DATA SUPPLIED »

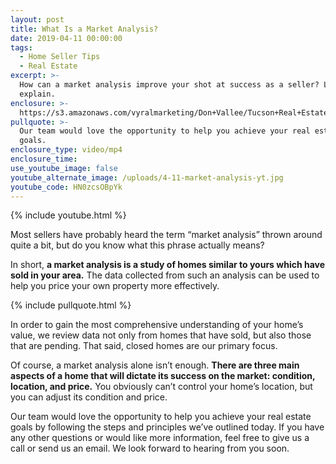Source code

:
 ```yaml
---
layout: post
title: What Is a Market Analysis?
date: 2019-04-11 00:00:00
tags:
  - Home Seller Tips
  - Real Estate
excerpt: >-
  How can a market analysis improve your shot at success as a seller? Let us
  explain.
enclosure: >-
  https://s3.amazonaws.com/vyralmarketing/Don+Vallee/Tucson+Real+Estate+Agent-+What+Is+a+Market+Analysis_.mp4
pullquote: >-
  Our team would love the opportunity to help you achieve your real estate
  goals.
enclosure_type: video/mp4
enclosure_time:
use_youtube_image: false
youtube_alternate_image: /uploads/4-11-market-analysis-yt.jpg
youtube_code: HN0zcsOBpYk
---
```


{% include youtube.html %}

Most sellers have probably heard the term “market analysis” thrown around quite a bit, but do you know what this phrase actually means?

In short, **a market analysis is a study of homes similar to yours which have sold in your area.** The data collected from such an analysis can be used to help you price your own property more effectively.

{% include pullquote.html %}

In order to gain the most comprehensive understanding of your home’s value, we review data not only from homes that have sold, but also those that are pending. That said, closed homes are our primary focus.&nbsp;

Of course, a market analysis alone isn’t enough. **There are three main aspects of a home that will dictate its success on the market: condition, location, and price.** You obviously can’t control your home’s location, but you can adjust its condition and price.&nbsp;

Our team would love the opportunity to help you achieve your real estate goals by following the steps and principles we’ve outlined today. If you have any other questions or would like more information, feel free to give us a call or send us an email. We look forward to hearing from you soon.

WHAT THE TASK REQUIRES »
Filter the records for the string "html" and copy every line that holds it.

SOLUTION FOR THIS PROBLEM »
{% include youtube.html %}
{% include pullquote.html %}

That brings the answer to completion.